Taming Rowan
“Just you wait, Rowan Mardsen, I’ll show you ‘manage.’ Just you wait!”
Does our heroine, Karin Williams, a woman who has nothing in common with Eliza Doolitle (even though the quote would suggest otherwise), actually show our hero what manage really is? The title, Taming Rowan, would indeed imply so. After reading Taming Rowan, however, I thought that the title might have better been A Spineless Woman, and the Man who Grudgingly Loves Her. Then, on second thought, due to the primitive animalness of the hero, I am thinking that maybe the title Taming Rowan is the right one after all.
Let me briefly summarize the plot, because I have a whole lot to say. Karin Williams wants the job as a structural engineer to help design an antenna-support platform that is being built in England. Rowan, the manager of the site, does not want her to have the job because she isn’t a man. Rowan is forced to accept her as the engineer, though, and proceeds to intimidate, demoralize, and sexually harass Karin. Karin, determined to follow the job through to its completion, not only puts up with all of this, but somehow finds Rowan to be irresistible.
Why does Karin find Rowan to be so irresistible? I truly tried to see what could cause such attraction, but aside from his fine physique (which Karin is always drooling over), I could see nothing appealing. Rowan behaves with an unhealthy and possessive jealously, makes suggestive innuendoes about Karin’s moral character (she works on remote sites with men after all), and is often fondling her inappropriately. Most of all, he is a 38 year old man who had his heart broken fifteen years before, and, of course, can not get over it. Don’t most people get over bad relationships? Fifteen years is an awful long time to hold a grudge, even for a man whose ex-wife ran off on him with someone else. A man grows up and moves on, don’t you think? I also found the fact that he so grudgingly decided that they should share a lifetime of bliss to be, well, hilarious – which is likely not what the author had hoped for as I read the HEA ending.
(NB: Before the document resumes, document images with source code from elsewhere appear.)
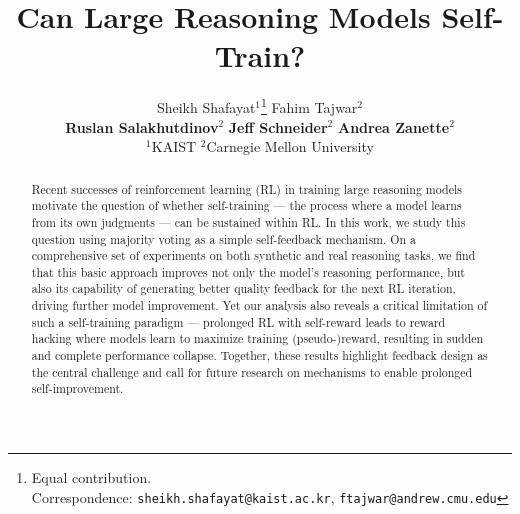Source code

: \documentclass{article}
\title{Can Large Reasoning Models Self-Train?}
\author{Sheikh Shafayat$^{1}$\thanks{Equal contribution.
  \\ \indent Correspondence: \texttt{sheikh.shafayat@kaist.ac.kr}, \texttt{ftajwar@andrew.cmu.edu}}
  \quad
  Fahim Tajwar$^{2}$\footnotemark[1]
  \\[0.5ex]
  \textbf{Ruslan Salakhutdinov}$^{2}$
  \quad
  \textbf{Jeff Schneider}$^{2}$
  \quad
  \textbf{Andrea Zanette}$^{2}$
  \\[1ex]
  $^{1}$KAIST \quad $^{2}$Carnegie Mellon University
}
\begin{document}
\maketitle

\begin{abstract}

Recent successes of reinforcement learning (RL) in training large reasoning models motivate the question of whether self-training — the process where a model learns from its own judgments — can be sustained within RL. In this work, we study this question using majority voting as a simple self-feedback mechanism. On a comprehensive set of experiments on both synthetic and real reasoning tasks, we find that this basic approach improves not only the model's reasoning performance, but also its capability of generating better quality feedback for the next RL iteration, driving further model improvement. Yet our analysis also reveals a critical limitation of such a self-training paradigm --- prolonged RL with self-reward leads to reward hacking where models learn to maximize training (pseudo-)reward,
resulting in sudden and complete performance collapse. 
Together, these results highlight feedback design as the central challenge and call for future research on mechanisms to enable prolonged self-improvement.

\end{abstract}













\newpage

\end{document}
So, who is this woman who finds Rowan to be so darn irresistible? Karin, for a woman who has supposedly grown up in a man’s world, not only behaves in a manner which suggests that she is lacking a spine, she is easily the most too stupid to live heroine I have ever seen in a contemporary romance. She nearly falls off of a cliff because she is not paying attention, even though she was warned away from the edge by Rowan. She stomps off into the wilderness because Rowan tells her not to, and, you guessed it, gets lost and nearly dies of exposure. She is told to stay put during a serious storm and. . . you get the picture. Yet, when Rowan tells her to “sit down on the bed!” – she does. When he tells her to “wear something. . . feminine.” – yep, you guessed it – she does. Through the book, “she arched mindlessly”, her “thoughts tumbled”, a “frenzied longing whipped through her”, and “a blade of heat stabbed through her belly”. Best of all, when she vows to be all business, a mere four pages later she spends quite some time ogling his ass. Quite the professional engineer.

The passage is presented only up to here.